**Your task**:
Return all lines from the listing below that include the word "title".

= Beginning of Section =

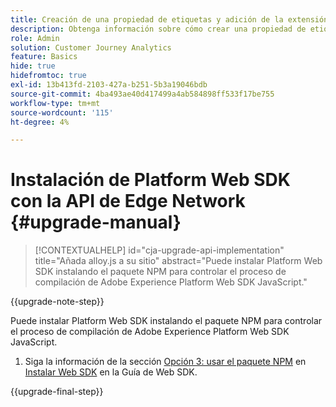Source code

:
 ```yaml
---
title: Creación de una propiedad de etiquetas y adición de la extensión Web SDK
description: Obtenga información sobre cómo crear una propiedad de etiquetas y añadir la extensión Web SDK
role: Admin
solution: Customer Journey Analytics
feature: Basics
hide: true
hidefromtoc: true
exl-id: 13b413fd-2103-427a-b251-5b3a19046bdb
source-git-commit: 4ba493ae40d417499a4ab584898ff533f17be755
workflow-type: tm+mt
source-wordcount: '115'
ht-degree: 4%

---
```


# Instalación de Platform Web SDK con la API de Edge Network {#upgrade-manual}

<!-- markdownlint-disable MD034 -->

>[!CONTEXTUALHELP]
>id="cja-upgrade-api-implementation"
>title="Añada alloy.js a su sitio"
>abstract="Puede instalar Platform Web SDK instalando el paquete NPM para controlar el proceso de compilación de Adobe Experience Platform Web SDK JavaScript."

<!-- markdownlint-enable MD034 -->

{{upgrade-note-step}}

Puede instalar Platform Web SDK instalando el paquete NPM para controlar el proceso de compilación de Adobe Experience Platform Web SDK JavaScript.

1. Siga la información de la sección [Opción 3: usar el paquete NPM](https://experienceleague.adobe.com/en/docs/experience-platform/edge/fundamentals/installing-the-sdk#option-3-using-the-npm-package) en [Instalar Web SDK](https://experienceleague.adobe.com/en/docs/experience-platform/edge/fundamentals/installing-the-sdk) en la Guía de Web SDK.

{{upgrade-final-step}}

= End of Section =

**Task solution**:
title: Creación de una propiedad de etiquetas y adición de la extensión Web SDK
>title="Añada alloy.js a su sitio"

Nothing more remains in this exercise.